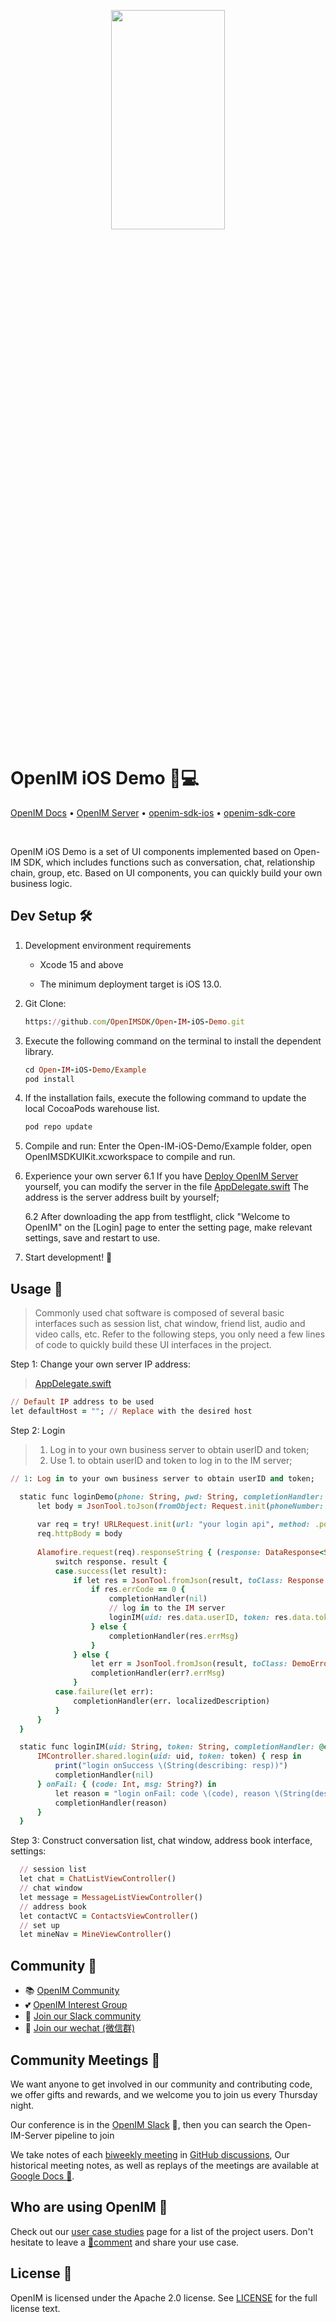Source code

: <p align="center">
    <a href="https://www.openim.io">
        <img src="https://github.com/openimsdk/openim-electron-demo/blob/main/docs/images/openim-logo.gif" width="60%" height="30%"/>
    </a>
</p>

# OpenIM iOS Demo 💬💻

<p>
  <a href="https://doc.rentsoft.cn/">OpenIM Docs</a>
  •
  <a href="https://github.com/openimsdk/open-im-server">OpenIM Server</a>
  •
  <a href="https://github.com/openimsdk/open-im-sdk-ios">openim-sdk-ios</a>
  •
  <a href="https://github.com/openimsdk/openim-sdk-core">openim-sdk-core</a>
</p>

<br>

OpenIM iOS Demo is a set of UI components implemented based on Open-IM SDK, which includes functions such as conversation, chat, relationship chain, group, etc. Based on UI components, you can quickly build your own business logic.

## Dev Setup 🛠️

1. Development environment requirements
     + Xcode 15 and above
    
     + The minimum deployment target is iOS 13.0.

2. Git Clone:
     ```ruby
     https://github.com/OpenIMSDK/Open-IM-iOS-Demo.git
     ```

3. Execute the following command on the terminal to install the dependent library.
     ```ruby
     cd Open-IM-iOS-Demo/Example
     pod install
     ```
4. If the installation fails, execute the following command to update the local CocoaPods warehouse list.
     ```ruby
     pod repo update
     ```
5. Compile and run:
     Enter the Open-IM-iOS-Demo/Example folder, open OpenIMSDKUIKit.xcworkspace to compile and run.
    
6. Experience your own server
      6.1 If you have [Deploy OpenIM Server](https://github.com/openimsdk/open-im-server#rocket-quick-start) yourself, you can modify the server in the file [AppDelegate.swift](https://github.com/OpenIMSDK/Open-IM-iOS-Demo/blob/main/Example/OpenIMSDKUIKit/AppDelegate.swift) The address is the server address built by yourself;

     6.2 After downloading the app from testflight, click "Welcome to OpenIM" on the [Login] page to enter the setting page, make relevant settings, save and restart to use.
7. Start development! 🎉

## Usage 🚀

> Commonly used chat software is composed of several basic interfaces such as session list, chat window, friend list, audio and video calls, etc. Refer to the following steps, you only need a few lines of code to quickly build these UI interfaces in the project.
    
Step 1: Change your own server IP address:
> [AppDelegate.swift](https://github.com/OpenIMSDK/Open-IM-iOS-Demo/blob/main/Example/OpenIMSDKUIKit/AppDelegate.swift)
   ```ruby
   // Default IP address to be used
   let defaultHost = ""; // Replace with the desired host
   ```

Step 2: Login
> 1. Log in to your own business server to obtain userID and token;
> 2. Use 1. to obtain userID and token to log in to the IM server;

   ```ruby
   // 1: Log in to your own business server to obtain userID and token;

     static func loginDemo(phone: String, pwd: String, completionHandler: @escaping ((_ errMsg: String?) -> Void)) {
         let body = JsonTool.toJson(fromObject: Request.init(phoneNumber: phone, pwd: pwd)).data(using: .utf8)
        
         var req = try! URLRequest.init(url: "your login api", method: .post)
         req.httpBody = body
        
         Alamofire.request(req).responseString { (response: DataResponse<String>) in
             switch response. result {
             case.success(let result):
                 if let res = JsonTool.fromJson(result, toClass: Response.self) {
                     if res.errCode == 0 {
                         completionHandler(nil)
                         // log in to the IM server
                         loginIM(uid: res.data.userID, token: res.data.token, completionHandler: completionHandler)
                     } else {
                         completionHandler(res.errMsg)
                     }
                 } else {
                     let err = JsonTool.fromJson(result, toClass: DemoError.self)
                     completionHandler(err?.errMsg)
                 }
             case.failure(let err):
                 completionHandler(err. localizedDescription)
             }
         }
     }
   ```
        
   ```ruby
     static func loginIM(uid: String, token: String, completionHandler: @escaping ((_ errMsg: String?) -> Void)) {
         IMController.shared.login(uid: uid, token: token) { resp in
             print("login onSuccess \(String(describing: resp))")
             completionHandler(nil)
         } onFail: { (code: Int, msg: String?) in
             let reason = "login onFail: code \(code), reason \(String(describing: msg))"
             completionHandler(reason)
         }
     }
   ```
    
Step 3: Construct conversation list, chat window, address book interface, settings:

   ```ruby
     // session list
     let chat = ChatListViewController()
     // chat window
     let message = MessageListViewController()
     // address book
     let contactVC = ContactsViewController()
     // set up
     let mineNav = MineViewController()
   ```

## Community :busts_in_silhouette:

- 📚 [OpenIM Community](https://github.com/OpenIMSDK/community)
- 💕 [OpenIM Interest Group](https://github.com/Openim-sigs)
- 🚀 [Join our Slack community](https://join.slack.com/t/openimsdk/shared_invite/zt-2ijy1ys1f-O0aEDCr7ExRZ7mwsHAVg9A)
- :eyes: [Join our wechat (微信群)](https://openim-1253691595.cos.ap-nanjing.myqcloud.com/WechatIMG20.jpeg)

## Community Meetings :calendar:

We want anyone to get involved in our community and contributing code, we offer gifts and rewards, and we welcome you to join us every Thursday night.

Our conference is in the [OpenIM Slack](https://join.slack.com/t/openimsdk/shared_invite/zt-22720d66b-o_FvKxMTGXtcnnnHiMqe9Q) 🎯, then you can search the Open-IM-Server pipeline to join

We take notes of each [biweekly meeting](https://github.com/orgs/OpenIMSDK/discussions/categories/meeting) in [GitHub discussions](https://github.com/openimsdk/open-im-server/discussions/categories/meeting), Our historical meeting notes, as well as replays of the meetings are available at [Google Docs :bookmark_tabs:](https://docs.google.com/document/d/1nx8MDpuG74NASx081JcCpxPgDITNTpIIos0DS6Vr9GU/edit?usp=sharing).

## Who are using OpenIM :eyes:

Check out our [user case studies](https://github.com/OpenIMSDK/community/blob/main/ADOPTERS.md) page for a list of the project users. Don't hesitate to leave a [📝comment](https://github.com/openimsdk/open-im-server/issues/379) and share your use case.

## License :page_facing_up:

OpenIM is licensed under the Apache 2.0 license. See [LICENSE](https://github.com/openimsdk/open-im-server/tree/main/LICENSE) for the full license text.

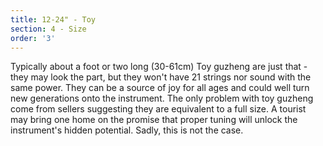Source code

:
```yaml
---
title: 12-24" - Toy
section: 4 - Size
order: '3'
---
```

Typically about a foot or two long (30-61cm) Toy guzheng are just that - they may look the part, but they won't have 21 strings nor sound with the same power. They can be a source of joy for all ages and could well turn new generations onto the instrument. The only problem with toy guzheng come from sellers suggesting they are equivalent to a full size. A tourist may bring one home on the promise that proper tuning will unlock the instrument's hidden potential. Sadly, this is not the case.
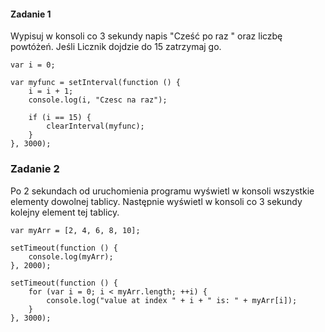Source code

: #### Zadanie 1

Wypisuj w konsoli co 3 sekundy napis "Cześć po raz " oraz liczbę powtóżeń. Jeśli Licznik dojdzie do 15 zatrzymaj go. 

```
var i = 0;

var myfunc = setInterval(function () {
    i = i + 1;
    console.log(i, "Czesc na raz");

    if (i == 15) {
        clearInterval(myfunc);
    }
}, 3000);
```

### Zadanie 2

Po 2 sekundach od uruchomienia programu wyświetl w konsoli wszystkie elementy dowolnej tablicy. Następnie wyświetl w konsoli co 3 sekundy kolejny element tej tablicy.

```
var myArr = [2, 4, 6, 8, 10];

setTimeout(function () {
    console.log(myArr);
}, 2000);

setTimeout(function () {
    for (var i = 0; i < myArr.length; ++i) {
        console.log("value at index " + i + " is: " + myArr[i]);
    }
}, 3000);
```

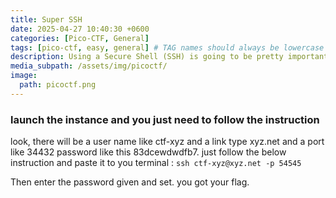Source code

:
 ```yaml
---
title: Super SSH
date: 2025-04-27 10:40:30 +0600
categories: [Pico-CTF, General]
tags: [pico-ctf, easy, general] # TAG names should always be lowercase
description: Using a Secure Shell (SSH) is going to be pretty important.
media_subpath: /assets/img/picoctf/
image:
  path: picoctf.png
---
```


### launch the instance and you just need to follow the instruction

look, there will be a user name like ctf-xyz and a link type xyz.net and a port like 34432 password like this 83dcewdwdfb7.
just follow the below instruction and paste it to you terminal :
  ``ssh ctf-xyz@xyz.net -p 54545``

 Then enter the password given and set. you got your flag.
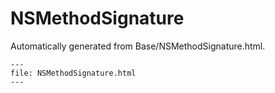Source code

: 
# NSMethodSignature

Automatically generated from Base/NSMethodSignature.html.

``` {raw} html
---
file: NSMethodSignature.html
---
```
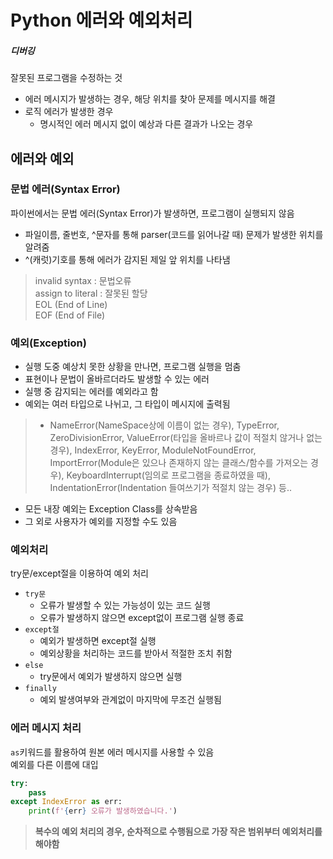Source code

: # Python 에러와 예외처리
##### 디버깅
잘못된 프로그램을 수정하는 것  
- 에러 메시지가 발생하는 경우, 해당 위치를 찾아 문제를 메시지를 해결  
- 로직 에러가 발생한 경우
    - 명시적인 에러 메시지 없이 예상과 다른 결과가 나오는 경우

## 에러와 예외
### 문법 에러(Syntax Error)
파이썬에서는 문법 에러(Syntax Error)가 발생하면, 프로그램이 실행되지 않음    
- 파일이름, 줄번호, ^문자를 통해 parser(코드를 읽어나갈 때) 문제가 발생한 위치를 알려줌  
-  ^(캐럿)기호를 통해 에러가 감지된 제일 앞 위치를 나타냄  
> invalid syntax : 문법오류  
> assign to literal : 잘못된 할당  
> EOL (End of Line)   
> EOF (End of File)  

### 예외(Exception)
- 실행 도중 예상치 못한 상황을 만나면, 프로그램 실행을 멈춤  
- 표현이나 문법이 올바르더라도 발생할 수 있는 에러  
- 실행 중 감지되는 에러를 예외라고 함 
- 예외는 여러 타입으로 나뉘고, 그 타입이 메시지에 출력됨  
> - NameError(NameSpace상에 이름이 없는 경우), TypeError, ZeroDivisionError, ValueError(타입을 올바르나 값이 적절치 않거나 없는 경우), IndexError, KeyError, ModuleNotFoundError, ImportError(Module은 있으나 존재하지 않는 클래스/함수를 가져오는 경우), KeyboardInterrupt(임의로 프로그램을 종료하였을 때), IndentationError(Indentation 들여쓰기가 적절치 않는 경우) 등.. 
- 모든 내장 예외는 Exception Class를 상속받음
- 그 외로 사용자가 예외를 지정할 수도 있음

### 예외처리  
try문/except절을 이용하여 예외 처리  
- `try문`  
    - 오류가 발생할 수 있는 가능성이 있는 코드 실행  
    - 오류가 발생하지 않으면 except없이 프로그램 실행 종료
- `except절`
    - 예외가 발생하면 except절 실행
    - 예외상황을 처리하는 코드를 받아서 적절한 조치 취함
- `else`  
    - try문에서 예외가 발생하지 않으면 실행 
- `finally`  
    - 예외 발생여부와 관계없이 마지막에 무조건 실행됨
### 에러 메시지 처리
`as`키워드를 활용하여 원본 에러 메시지를 사용할 수 있음  
예외를 다른 이름에 대입
```python
try: 
    pass
except IndexError as err:
    print(f'{err} 오류가 발생하였습니다.') 
```

> **복수의 예외 처리의 경우, 순차적으로 수행됨으로 가장 작은 범위부터 예외처리를 해야함**
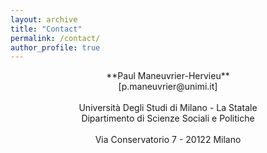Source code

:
```yaml
---
layout: archive
title: "Contact"
permalink: /contact/
author_profile: true
---
```




<div align="center">**Paul Maneuvrier-Hervieu**
<br>[p.maneuvrier@unimi.it]</br>
<br>Università Degli Studi di Milano - La Statale
<br>Dipartimento di Scienze Sociali e Politiche</br>
<br>Via Conservatorio 7 - 20122 Milano</br></div>

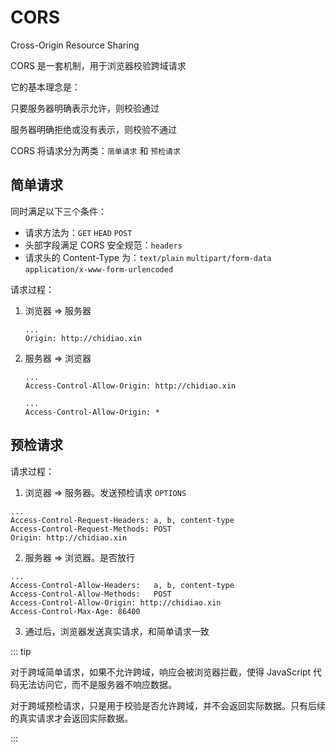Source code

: # CORS

Cross-Origin Resource Sharing

CORS 是一套机制，用于浏览器校验跨域请求

它的基本理念是：

只要服务器明确表示允许，则校验通过

服务器明确拒绝或没有表示，则校验不通过

CORS 将请求分为两类：`简单请求` 和 `预检请求`

## 简单请求

同时满足以下三个条件：

- 请求方法为：`GET` `HEAD` `POST`
- 头部字段满足 CORS 安全规范：`headers`
- 请求头的 Content-Type 为：`text/plain` `multipart/form-data` `application/x-www-form-urlencoded`

请求过程：

1. 浏览器 => 服务器

   ```
   ...
   Origin: http://chidiao.xin
   ```

2. 服务器 => 浏览器

   ```
   ...
   Access-Control-Allow-Origin: http://chidiao.xin

   ...
   Access-Control-Allow-Origin: *
   ```

## 预检请求

请求过程：

1. 浏览器 => 服务器。发送预检请求 `OPTIONS`

```
...
Access-Control-Request-Headers:	a, b, content-type
Access-Control-Request-Methods:	POST
Origin: http://chidiao.xin
```

2. 服务器 => 浏览器。是否放行

```
...
Access-Control-Allow-Headers:	a, b, content-type
Access-Control-Allow-Methods:	POST
Access-Control-Allow-Origin: http://chidiao.xin
Access-Control-Max-Age: 86400
```

3. 通过后，浏览器发送真实请求，和简单请求一致

::: tip

对于跨域简单请求，如果不允许跨域，响应会被浏览器拦截，使得 JavaScript 代码无法访问它，而不是服务器不响应数据。

对于跨域预检请求，只是用于校验是否允许跨域，并不会返回实际数据。只有后续的真实请求才会返回实际数据。

:::
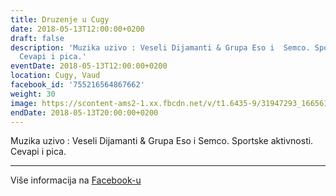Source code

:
 ```yaml
---
title: Druzenje u Cugy
date: 2018-05-13T12:00:00+0200
draft: false
description: 'Muzika uzivo : Veseli Dijamanti & Grupa Eso i  Semco. Sportske aktivnosti.
  Cevapi i pica.'
eventDate: 2018-05-13T12:00:00+0200
location: Cugy, Vaud
facebook_id: '755216564867662'
weight: 30
image: https://scontent-ams2-1.xx.fbcdn.net/v/t1.6435-9/31947293_1665614486867697_1159691004425535488_n.jpg?_nc_cat=104&ccb=1-7&_nc_sid=9e60e4&_nc_eui2=AeFipLlRg59hNSSnv5reX2cYf1iTKtjmESN_WJMq2OYRI3MUZxStDgfka5Lmfx-7POxIGBV63Euyv1iX1bryLCf9&_nc_ohc=yCMQ6cU-6z0Q7kNvwHyHTCn&_nc_oc=AdlL9Wk5uAHh-1NDeHYzn69hLIVXselEhZn0sVjvzcBZn0D4Y6WaPBtkqYXG4hmM_SE&_nc_zt=23&_nc_ht=scontent-ams2-1.xx&edm=ABTKTjYEAAAA&_nc_gid=K_l0jmhikEsYQclxIwkh7Q&oh=00_AfPEQa40hR4Wx3s-rEUIftyqgqGVDGilKSvfZr6hX0GVAQ&oe=6884105A
endDate: 2018-05-13T20:00:00+0200
---
```


Muzika uzivo : Veseli Dijamanti & Grupa Eso i  Semco. Sportske aktivnosti. Cevapi i pica.

---

Više informacija na [Facebook-u](https://facebook.com/events/755216564867662)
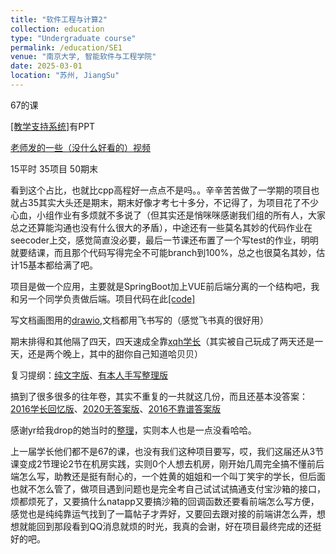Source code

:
 ```yaml
---
title: "软件工程与计算2"
collection: education
type: "Undergraduate course"
permalink: /education/SE1
venue: "南京大学, 智能软件与工程学院"
date: 2025-03-01
location: "苏州, JiangSu"
---
```


67的课

[[教学支持系统]](https://selearning.nju.edu.cn/course/view.php?id=246)有PPT

[老师发的一些（没什么好看的）视频](https://box.nju.edu.cn/d/f9c2e53f05ba4588a8af/)

15平时 35项目 50期末

看到这个占比，也就比cpp高程好一点点不是吗。。辛辛苦苦做了一学期的项目也就占35其实大头还是期末，期末好像才考七十多分，不记得了，为项目花了不少心血，小组作业有多烦就不多说了（但其实还是悄咪咪感谢我们组的所有人，大家总之还算能沟通也没有什么很大的矛盾），中途还有一些莫名其妙的代码作业在seecoder上交，感觉简直没必要，最后一节课还布置了一个写test的作业，明明就要结课，而且那个代码写得完全不可能branch到100%，总之也很莫名其妙，估计15基本都给满了吧。



项目是做一个应用，主要就是SpringBoot加上VUE前后端分离的一个结构吧，我和另一个同学负责做后端。项目代码在此[[code]](https://git.nju.edu.cn/zt150058/tomato/-/tree/back?ref_type=heads)

写文档画图用的[drawio](https://www.drawio.com/),文档都用飞书写的（感觉飞书真的很好用）

期末排得和其他隔了四天，四天速成全靠[xqh学长](https://eaglebear2002.github.io/30328/)（其实被自己玩成了两天还是一天，还是两个晚上，其中的甜你自己知道哈贝贝）

复习提纲：[纯文字版](/files/软工2复习提纲2025.pdf)、[有本人手写整理版](/files/软工2重点有字版.pdf)

搞到了很多很多的往年卷，其实不重复的一共就这几份，而且还基本没答案：[2016学长回忆版](https://github.com/NJU-SE-15-share-review/professional-class/tree/master/%E8%BD%AF%E4%BB%B6%E5%B7%A5%E7%A8%8B%E4%B8%8E%E8%AE%A1%E7%AE%97/Software%20Engineering%20and%20Computing%20II)、[2020无答案版](/files/2020软件工程与计算IIA.pdf)、[2016不靠谱答案版](/files/2016年软工二试卷参考答案.pdf)

感谢yr给我drop的她当时的[整理](/files/yrSE2题目%20(1).pdf)，实则本人也是一点没看哈哈。

上一届学长他们都不是67的课，也没有我们这种项目要写，哎，我们这届还从3节课变成2节理论2节在机房实践，实则0个人想去机房，刚开始几周完全搞不懂前后端怎么写，助教还是挺有耐心的，一个姓黄的姐姐和一个叫丁笑宇的学长，但后面也就不怎么管了，做项目遇到问题也是完全考自己试试试搞通支付宝沙箱的接口，烦都烦死了，又要搞什么natapp又要搞沙箱的回调函数还要看前端怎么写方便，感觉也是纯纯靠运气找到了一篇帖子才弄好，又要回去跟对接的前端讲怎么弄，想想就能回到那段看到QQ消息就烦的时光，我真的会谢，好在项目最终完成的还挺好的吧。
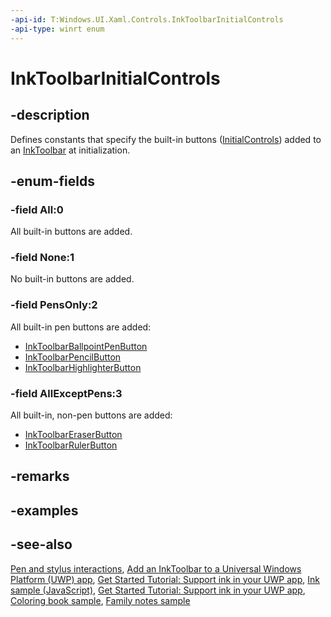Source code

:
 ```yaml
---
-api-id: T:Windows.UI.Xaml.Controls.InkToolbarInitialControls
-api-type: winrt enum
---
```


<!-- Enumeration syntax
public enum Windows.UI.Xaml.Controls.InkToolbarInitialControls : int
-->

# InkToolbarInitialControls

## -description
Defines constants that specify the built-in buttons ([InitialControls](inktoolbar_initialcontrols.md)) added to an [InkToolbar](inktoolbar.md) at initialization.

## -enum-fields
### -field All:0
All built-in buttons are added.

### -field None:1
No built-in buttons are added.

### -field PensOnly:2

All built-in pen buttons are added:

+ [InkToolbarBallpointPenButton](inktoolbarballpointpenbutton.md)
+ [InkToolbarPencilButton](inktoolbarpencilbutton.md)
+ [InkToolbarHighlighterButton](inktoolbarhighlighterbutton.md)


### -field AllExceptPens:3

All built-in, non-pen buttons are added:

+ [InkToolbarEraserButton](inktoolbareraserbutton.md)
+ [InkToolbarRulerButton](inktoolbarrulerbutton.md)



## -remarks

## -examples

## -see-also
[Pen and stylus interactions](https://docs.microsoft.com/windows/uwp/input-and-devices/pen-and-stylus-interactions), [Add an InkToolbar to a Universal Windows Platform (UWP) app](https://docs.microsoft.com/windows/uwp/input-and-devices/ink-toolbar), [Get Started Tutorial: Support ink in your UWP app](https://docs.microsoft.com/windows/uwp/get-started/ink-walkthrough), [Ink sample (JavaScript)](https://github.com/Microsoft/Windows-universal-samples/tree/master/Samples/Ink), [Get Started Tutorial: Support ink in your UWP app](https://aka.ms/appsample-ink), [Coloring book sample](https://aka.ms/cpubsample-coloringbook), [Family notes sample](https://aka.ms/cpubsample-familynotessample)
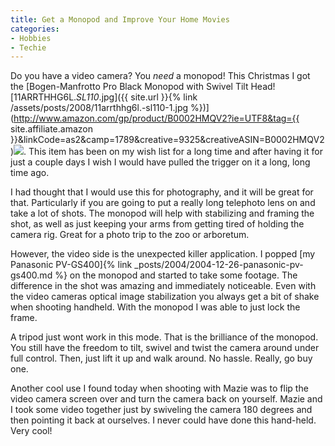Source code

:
 ```yaml
---
title: Get a Monopod and Improve Your Home Movies
categories:
- Hobbies
- Techie
---
```


Do you have a video camera? You _need_ a monopod!
This Christmas I got the [Bogen-Manfrotto Pro Black Monopod with Swivel Tilt Head![11ARRTHHG6L._SL110_.jpg]({{ site.url }}{% link /assets/posts/2008/11arrthhg6l.-sl110-1.jpg %})](http://www.amazon.com/gp/product/B0002HMQV2?ie=UTF8&tag={{ site.affiliate.amazon }}&linkCode=as2&camp=1789&creative=9325&creativeASIN=B0002HMQV2)![](http://www.assoc-amazon.com/e/ir?t=thingelstadco-20&l=as2&o=1&a=B0002HMQV2). This item has been on my wish list for a long time and after having it for just a couple days I wish I would have pulled the trigger on it a long, long time ago.

I had thought that I would use this for photography, and it will be great for that. Particularly if you are going to put a really long telephoto lens on and take a lot of shots. The monopod will help with stabilizing and framing the shot, as well as just keeping your arms from getting tired of holding the camera rig. Great for a photo trip to the zoo or arboretum.

However, the video side is the unexpected killer application. I popped [my Panasonic PV-GS400]{% link _posts/2004/2004-12-26-panasonic-pv-gs400.md %} on the monopod and started to take some footage. The difference in the shot was amazing and immediately noticeable. Even with the video cameras optical image stabilization you always get a bit of shake when shooting handheld. With the monopod I was able to just lock the frame.

A tripod just wont work in this mode. That is the brilliance of the monopod. You still have the freedom to tilt, swivel and twist the camera around under full control. Then, just lift it up and walk around. No hassle. Really, go buy one.

Another cool use I found today when shooting with Mazie was to flip the video camera screen over and turn the camera back on yourself. Mazie and I took some video together just by swiveling the camera 180 degrees and then pointing it back at ourselves. I never could have done this hand-held. Very cool!
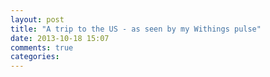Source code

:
 ```yaml
---
layout: post
title: "A trip to the US - as seen by my Withings pulse"
date: 2013-10-18 15:07
comments: true
categories: 
---
```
|---|
THE PROBLEM:
The answer should be a single number: how many lines in the entries contain "Dijamanti".

ANSWER SPACE:
2